The model building with turi create takes most of its time building features and if someone wants to retrain the model with the same data or add just some amount of data it goes through the process of extracting features again and this is a waste of time. Turi Create should have a method of extracting the features and saving the same in sFrame data format and using the same to create the model with either the extracted features or the image data itself.
I could not really find a method which addresses this anywhere in the code or documentation and I would really think this a great feature to have. Please let me know if this is already there and I am not able to find it and if it's not there I would not mind working on it and send a merge request.

@TobyRoseman
Copy link
Collaborator

This is a great idea. It's something we have talked about doing before, see #1916.

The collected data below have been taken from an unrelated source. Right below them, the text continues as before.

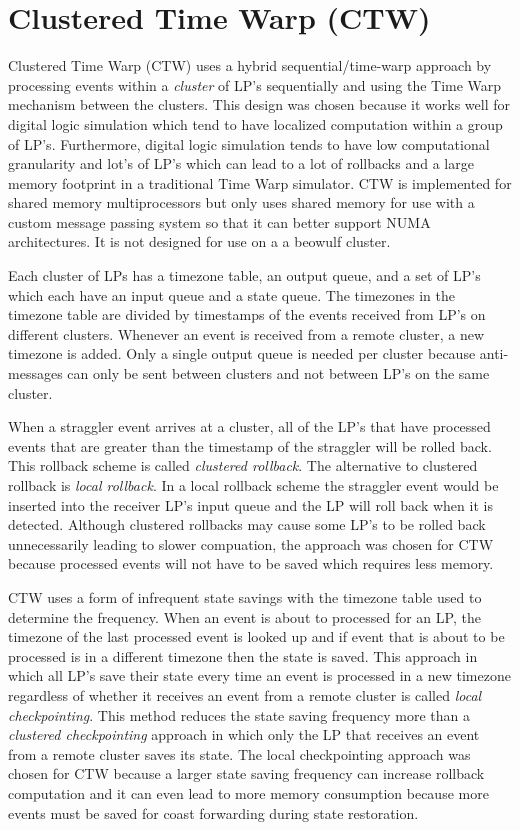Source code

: \documentclass[11pt]{book}
\begin{document}
\section{Clustered Time Warp (CTW)}

Clustered Time Warp\cite{avril-95} (CTW) uses a hybrid sequential/time-warp approach by processing
events within a \emph{cluster} of LP's sequentially and using the Time Warp mechanism between
the clusters. This design was chosen because it works well for digital logic simulation which tend
to have localized computation within a group of LP's. Furthermore, digital logic simulation tends
to have low computational granularity and lot's of LP's which can lead to a lot of rollbacks
and a large memory footprint in a traditional Time Warp simulator. CTW is implemented for
shared memory multiprocessors but only uses shared memory for use with a custom message passing
system so that it can better support NUMA architectures. It is not designed for use on a
a beowulf cluster.

Each cluster of LPs has a timezone table, an output queue, and a set of LP's which each have an
input queue and a state queue. The timezones in the timezone table are divided by timestamps
of the events received from LP's on different clusters. Whenever an event is received from
a remote cluster, a new timezone is added. Only a single output queue is needed per cluster
because anti-messages can only be sent between clusters and not between LP's on the same
cluster.

When a straggler event arrives at a cluster, all of the LP's that have processed events that
are greater than the timestamp of the straggler will be rolled back. This rollback scheme is
called \emph{clustered rollback}. The alternative to clustered rollback is \emph{local
rollback}. In a local rollback scheme the straggler event would be inserted into the receiver
LP's input queue and the LP will roll back when it is detected. Although clustered rollbacks
may cause some LP's to be rolled back unnecessarily leading to slower compuation, the
approach was chosen for CTW because processed events will not have to be saved which
requires less memory.

CTW uses a form of infrequent state savings with the timezone table used to determine the
frequency. When an event is about to processed for an LP, the timezone of the last processed
event is looked up and if event that is about to be processed is in a different timezone then
the state is saved. This approach in which all LP's save their state every time an event is
processed in a new timezone regardless of whether it receives an event from a remote cluster
is called \emph{local checkpointing}. This method reduces the state saving frequency more
than a \emph{clustered checkpointing} approach in which only the LP that receives an event
from a remote cluster saves its state. The local checkpointing approach was chosen for CTW
because a larger state saving frequency can increase rollback computation and it can even
lead to more memory consumption because more events must be saved for coast forwarding
during state restoration.
\end{document}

The main reason we haven't done it already is that we're not sure where to put this new function. The same deep features are used by both the image classifier and the image similarity toolkit.

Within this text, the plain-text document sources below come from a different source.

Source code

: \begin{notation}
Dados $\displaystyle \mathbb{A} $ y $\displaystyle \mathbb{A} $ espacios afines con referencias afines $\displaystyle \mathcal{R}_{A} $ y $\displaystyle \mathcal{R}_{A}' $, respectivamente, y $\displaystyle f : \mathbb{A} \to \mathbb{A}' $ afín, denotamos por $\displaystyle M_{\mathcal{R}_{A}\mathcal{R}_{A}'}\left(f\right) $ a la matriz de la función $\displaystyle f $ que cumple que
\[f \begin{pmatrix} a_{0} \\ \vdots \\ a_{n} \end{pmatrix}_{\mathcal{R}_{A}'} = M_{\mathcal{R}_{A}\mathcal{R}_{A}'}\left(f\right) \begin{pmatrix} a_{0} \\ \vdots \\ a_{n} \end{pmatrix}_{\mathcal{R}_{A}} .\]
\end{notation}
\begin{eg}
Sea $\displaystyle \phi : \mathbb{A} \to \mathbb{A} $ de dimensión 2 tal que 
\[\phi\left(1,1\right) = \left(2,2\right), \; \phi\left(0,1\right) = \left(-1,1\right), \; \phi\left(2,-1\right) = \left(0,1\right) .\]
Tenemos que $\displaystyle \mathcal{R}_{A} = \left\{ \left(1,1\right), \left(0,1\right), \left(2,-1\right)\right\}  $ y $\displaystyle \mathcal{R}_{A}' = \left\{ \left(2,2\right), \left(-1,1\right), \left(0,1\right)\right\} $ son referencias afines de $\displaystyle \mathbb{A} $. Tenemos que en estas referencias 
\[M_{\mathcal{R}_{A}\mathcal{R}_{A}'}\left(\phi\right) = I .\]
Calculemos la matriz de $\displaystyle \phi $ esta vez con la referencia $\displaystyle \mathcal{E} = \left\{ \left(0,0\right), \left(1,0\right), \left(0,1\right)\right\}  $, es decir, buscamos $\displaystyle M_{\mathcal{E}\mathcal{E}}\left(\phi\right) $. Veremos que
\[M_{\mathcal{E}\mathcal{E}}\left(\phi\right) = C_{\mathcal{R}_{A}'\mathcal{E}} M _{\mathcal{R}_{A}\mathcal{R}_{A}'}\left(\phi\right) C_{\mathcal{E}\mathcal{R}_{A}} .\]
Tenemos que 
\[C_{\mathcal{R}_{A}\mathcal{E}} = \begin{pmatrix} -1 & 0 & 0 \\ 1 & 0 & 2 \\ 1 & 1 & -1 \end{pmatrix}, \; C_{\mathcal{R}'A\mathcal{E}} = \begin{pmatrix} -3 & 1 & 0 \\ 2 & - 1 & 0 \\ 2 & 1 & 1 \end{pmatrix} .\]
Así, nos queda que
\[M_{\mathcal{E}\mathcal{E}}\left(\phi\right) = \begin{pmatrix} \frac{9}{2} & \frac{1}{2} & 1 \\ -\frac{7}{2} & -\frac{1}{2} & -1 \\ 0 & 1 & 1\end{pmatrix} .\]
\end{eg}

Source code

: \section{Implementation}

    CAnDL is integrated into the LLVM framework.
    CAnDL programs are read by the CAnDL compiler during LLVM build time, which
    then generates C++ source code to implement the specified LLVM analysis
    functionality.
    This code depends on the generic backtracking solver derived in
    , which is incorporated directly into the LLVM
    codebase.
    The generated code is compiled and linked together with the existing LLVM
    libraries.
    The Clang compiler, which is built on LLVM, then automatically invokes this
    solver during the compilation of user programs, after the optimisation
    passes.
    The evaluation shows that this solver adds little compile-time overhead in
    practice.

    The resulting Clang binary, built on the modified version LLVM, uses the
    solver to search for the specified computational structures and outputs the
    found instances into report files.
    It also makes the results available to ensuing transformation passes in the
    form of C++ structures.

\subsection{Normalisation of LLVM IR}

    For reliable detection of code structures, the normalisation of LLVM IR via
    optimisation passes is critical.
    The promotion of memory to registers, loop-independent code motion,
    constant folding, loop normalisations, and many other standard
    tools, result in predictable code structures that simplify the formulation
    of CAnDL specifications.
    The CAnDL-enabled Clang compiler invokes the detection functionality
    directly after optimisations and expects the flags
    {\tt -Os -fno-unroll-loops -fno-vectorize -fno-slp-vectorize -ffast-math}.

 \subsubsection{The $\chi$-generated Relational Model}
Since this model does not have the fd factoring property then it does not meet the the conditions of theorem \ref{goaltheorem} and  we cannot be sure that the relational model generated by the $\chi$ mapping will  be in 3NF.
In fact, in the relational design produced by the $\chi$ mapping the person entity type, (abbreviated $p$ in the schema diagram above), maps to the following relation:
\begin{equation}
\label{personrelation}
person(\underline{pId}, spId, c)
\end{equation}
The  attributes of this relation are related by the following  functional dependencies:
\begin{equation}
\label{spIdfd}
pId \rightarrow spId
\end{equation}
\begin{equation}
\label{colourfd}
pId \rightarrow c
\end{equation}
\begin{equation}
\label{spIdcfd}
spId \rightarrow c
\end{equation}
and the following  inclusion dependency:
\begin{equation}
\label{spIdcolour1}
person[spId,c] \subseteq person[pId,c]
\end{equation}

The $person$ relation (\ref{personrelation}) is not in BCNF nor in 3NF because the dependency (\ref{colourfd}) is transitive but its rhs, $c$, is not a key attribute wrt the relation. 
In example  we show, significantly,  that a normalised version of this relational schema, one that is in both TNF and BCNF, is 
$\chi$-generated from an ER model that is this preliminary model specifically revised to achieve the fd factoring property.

So do we add the get_deep_features method under tc.image_classifier.? Or add it under tc.image_similarity.? We could add it in both places but I think that could be confusing.

My current thinking is that the best places to add it might be under tc.image_analysis..

If you have any opinions about where to add it, please let me know.

@NeerajKomuravalli
Copy link
Contributor Author

I think using the same piece of code at two places will be both confusing and redundant so yes that might be a bad idea but why not create a new module where we can just extract features and use the same in both places. In addition we can make the tc.image_classifier.create accept data in both formats, sframe with image_path or sframe with extracted features and will have an option of saving features after model creation.

What are your thoughts?

@TobyRoseman
Copy link
Collaborator

I agree we'll need to modify the tc.image_classifier.create (and tc.image_similarity.create) to accept deep features rather than just images.

I think adding a new module (say we call it deep_features) would be a little strange since there would only be one thing inside that of that module. If we add:
tc.deep_features.get_deep_features(image_sarray, model_name).
There isn't going to be anything else under tc.deep_features.

Another option would be to add a new module and make each model have its own function, i.e. remove the model_name parameter. Then we would have three method:
tc.deep_features.Resnet(image_sarray)
tc.deep_features.Squeezenet(image_sarray)
tc.deep_features.VisionFeaturePrint_Scene(image_sarray)
This might be a cleaner solution.

Let me know which of these two options you had in mind. Or if I misunderstood and you had something else in mind.

@NeerajKomuravalli
Copy link
Contributor Author

I like the later one better and yes It will be relatively cleaner and we can definitely do it.
I don't mind working on it and sending a PR but is there anything in specific I need to keep in mind before working on it?
Or let me know if you have someone else in your mind who will be working on it.

@NeerajKomuravalli
Copy link
Contributor Author

any comments?

@TobyRoseman
Copy link
Collaborator

@NeerajKomuravalli - Sorry for the delay. I wanted to discuss this matter with my manager before responding. We think having one function under tc.image_analysis would be best.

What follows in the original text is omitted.